Entropic Thoughts

Article previews in RSS

Article previews in RSS

article-previews-in-rss.jpg

Since about three years past time immemorial, the rss feed for this site has been very anaemic. It had article titles and dates, and that was it. Many readers have requested that I include the full article in the feed, or at least a preview, but I’ve always put it off because it has sounded difficult to accomplish technically.


The way the rss feed for this site is generated is in two steps:

  1. First a little loop in Emacs Lisp runs through the first few items of a sorted and filtered list of files belonging to this project. This loop constructs an org-element syntax tree for the rss feed, and renders it out to a temporary file as an Org mode file.
  2. Then the regular Org exporting framework takes over and exports that file as an rss file using the ox-rss backend.

Article contents are not involved anywhere in this process! The feed is built entirely from file metadata. Any time I’ve pondered adding contents, I’ve balked at the complexity of the problem:

It’s not that I couldn’t solve all these problems, but I don’t want to take the time for it, because it would be a lot of time.


Yesterday I decided to simplify the problem: no internal links, no images, no code evaluation, etc. Just the first four basic elements of the article, like paragraphs, tables, and lists. Getting those from an article at a file path is possible with something like this.

(defun tw-get-teaser-contents (source-path)
  "Get org-element data of early parts of SOURCE-PATH."
  (with-temp-buffer
    ;; Load file contents into Org mode.
    (insert-file-contents source-path)
    (org-mode)
    ;; Take the first four elements ...
    (seq-take
     ;; ... from a subset of the full parse sequence.
     (org-element-map (org-element-parse-buffer)
         '(paragraph src-block quote-block plain-list)
       #'identity
       nil nil '(quote-block plain-list))
     4)))

Then we have to strip some difficulties (internal links), performance problems (code block evaluation), and non-essentials (sidenotes) from this. There are good ways to do it, but I discovered a roundabout way to do it instead. First I created an export backend for a limited subset of html.1 The code I’m actually running for this is a smidge more complicated to be able to handle my excessive use of small caps, etc. But the principle is there..

;; Custom backend for lo-fi RSS-embedded HTML.
(org-export-define-derived-backend 'teaser-html 'html
  :translate-alist
  '((link . (lambda (_ contents _) (or contents ""))
    (footnote-reference . (lambda (_ _ _) "")))))

This can be used to produce an rss friendly rendering of the teaser contents.

(defun tw-get-teaser-html (path)
  "Get HTML representing teaser for Org file at PATH."
  ;; Don't syntax highlight code in RSS.
  (let ((org-html-htmlize-output-type nil))
    ;; Practically unbind function to prevent code block
    ;; evaluation without disrupting other babel processing.
    ;;
    ;; This uses cl-letf rather than advice in order to
    ;; revert the change when control leaves this function.
    (cl-letf (((symbol-function 'org-babel-execute-src-block)
               (lambda (&rest _) "")))
      (org-export-string-as
       ;; Render data back as Org source markup.
       (mapconcat #'org-element-interpret-data
                  (tw-get-teaser-contents path)
                  "\n\n")
       ;; Then export that as limited HTML.
       'teaser-html t '(:with-footnotes nil)))))

Now we have lo-fi html, but the source for the rss file is an org-element syntax tree, so we have to embed the article preview as an html export block in the syntax tree.

(defun tw-feed-summary (path)
  (org-element-create 'export-block
    (list :type "HTML"
          :value (tw-get-teaser-html path))))

This produces an org-element node that can then be inserted into the Org document that makes up the rss feed.

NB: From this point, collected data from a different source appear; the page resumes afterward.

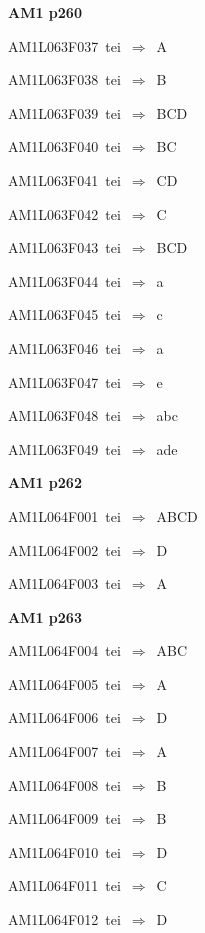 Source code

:\par\vfill\eject
{\bf\hfill AM1 p260\hfill\hbox{}}\par\bigskip
{\sixrm AM1L063F037\ {\sixit tei}\ }$\Rightarrow$\ A\par\smallskip
{\sixrm AM1L063F038\ {\sixit tei}\ }$\Rightarrow$\ B\par\smallskip
{\sixrm AM1L063F039\ {\sixit tei}\ }$\Rightarrow$\ BCD\par\smallskip
{\sixrm AM1L063F040\ {\sixit tei}\ }$\Rightarrow$\ BC\par\smallskip
{\sixrm AM1L063F041\ {\sixit tei}\ }$\Rightarrow$\ CD\par\smallskip
{\sixrm AM1L063F042\ {\sixit tei}\ }$\Rightarrow$\ C\par\smallskip
{\sixrm AM1L063F043\ {\sixit tei}\ }$\Rightarrow$\ BCD\par\smallskip
{\sixrm AM1L063F044\ {\sixit tei}\ }$\Rightarrow$\ {\tenit a}\par\smallskip
{\sixrm AM1L063F045\ {\sixit tei}\ }$\Rightarrow$\ {\tenit c}\par\smallskip
{\sixrm AM1L063F046\ {\sixit tei}\ }$\Rightarrow$\ {\tenit a}\par\smallskip
{\sixrm AM1L063F047\ {\sixit tei}\ }$\Rightarrow$\ {\tenit e}\par\smallskip
{\sixrm AM1L063F048\ {\sixit tei}\ }$\Rightarrow$\ {\tenit abc}\par\smallskip
{\sixrm AM1L063F049\ {\sixit tei}\ }$\Rightarrow$\ {\tenit ade}\par\smallskip

\par\vfill\eject
{\bf\hfill AM1 p262\hfill\hbox{}}\par\bigskip
{\sixrm AM1L064F001\ {\sixit tei}\ }$\Rightarrow$\ ABCD\par\smallskip
{\sixrm AM1L064F002\ {\sixit tei}\ }$\Rightarrow$\ D\par\smallskip
{\sixrm AM1L064F003\ {\sixit tei}\ }$\Rightarrow$\ A\par\smallskip

\par\vfill\eject
{\bf\hfill AM1 p263\hfill\hbox{}}\par\bigskip
{\sixrm AM1L064F004\ {\sixit tei}\ }$\Rightarrow$\ ABC\par\smallskip
{\sixrm AM1L064F005\ {\sixit tei}\ }$\Rightarrow$\ A\par\smallskip
{\sixrm AM1L064F006\ {\sixit tei}\ }$\Rightarrow$\ D\par\smallskip
{\sixrm AM1L064F007\ {\sixit tei}\ }$\Rightarrow$\ A\par\smallskip
{\sixrm AM1L064F008\ {\sixit tei}\ }$\Rightarrow$\ B\par\smallskip
{\sixrm AM1L064F009\ {\sixit tei}\ }$\Rightarrow$\ B\par\smallskip
{\sixrm AM1L064F010\ {\sixit tei}\ }$\Rightarrow$\ D\par\smallskip
{\sixrm AM1L064F011\ {\sixit tei}\ }$\Rightarrow$\ C\par\smallskip
{\sixrm AM1L064F012\ {\sixit tei}\ }$\Rightarrow$\ D\par\smallskip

There is still one problem remaining after this. The ox-rss export backend installs an output filter that prettifies the xml of the rss file by, among other things, running indent-region on the entire buffer.2 A clever trick for figuring out where a function is called is to run (debug-on-entry 'indent-region) and then look at the stack trace. Press c to continue in the debugger. Then cancel-debug-on-entry for the same function stops it from entering the debugger all the time. This does not respect indentation in the cdata blocks – including code blocks where indentation really matters! This does not appear configurable, but we can override the function that does this to do nothing instead.

(advice-add 'org-rss-final-function :override
            (lambda (contents _ _) contents))

There! That’s it, I think. It was far from trivial (it took a few hours to get right, after all), but also easier than I would have thought.


But also, this is terrible, terrible code. I’m sure there is a neat way to do it, but what I’ve done is not it. Think about it: this code parses an Org document, keeps some parts of it, renders it back to Org, exports that to html, embeds that in another Org file, then exports that once again to a html-derived format. Back and forth, back and forth.

When people ask me to share the code I have written to patch up Org to make this site the way I want, I tell them they would be better off reading the Emacs manual and the code for Org, because of shit like this. I don’t know this stuff very well, so I just wing it. It doesn’t turn out nice. I don’t want anyone to think they are learning anything from it!